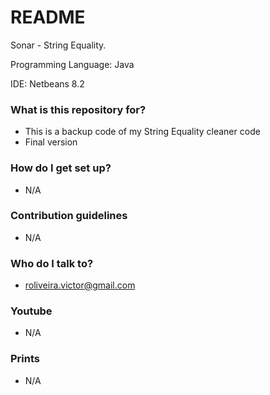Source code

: # README #
Sonar - String Equality.

Programming Language: Java

IDE: Netbeans 8.2


### What is this repository for? ###

   * This is a backup code of my String Equality cleaner code
   * Final version

### How do I get set up? ###

   * N/A

### Contribution guidelines ###

   * N/A

### Who do I talk to? ###

   * roliveira.victor@gmail.com

### Youtube ###

   *  N/A

### Prints ###

   *  N/A
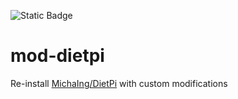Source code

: ![Static Badge](https://img.shields.io/badge/release-rolling-lightgreen)

# mod-dietpi

Re-install [MichaIng/DietPi](https://github.com/MichaIng/DietPi) with custom modifications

****************************************

__YOUR ASSIGNMENT__.
Exclude the images and output the lines above exactly.

__EXERCISE ANSWER__.
Source code

: # README #
Sonar - String Equality.

Programming Language: Java

IDE: Netbeans 8.2


### What is this repository for? ###

   * This is a backup code of my String Equality cleaner code
   * Final version

### How do I get set up? ###

   * N/A

### Contribution guidelines ###

   * N/A

### Who do I talk to? ###

   * roliveira.victor@gmail.com

### Youtube ###

   *  N/A

### Prints ###

   *  N/A
Source code

: ![Static Badge](https://img.shields.io/badge/release-rolling-lightgreen)

# mod-dietpi

Re-install [MichaIng/DietPi](https://github.com/MichaIng/DietPi) with custom modifications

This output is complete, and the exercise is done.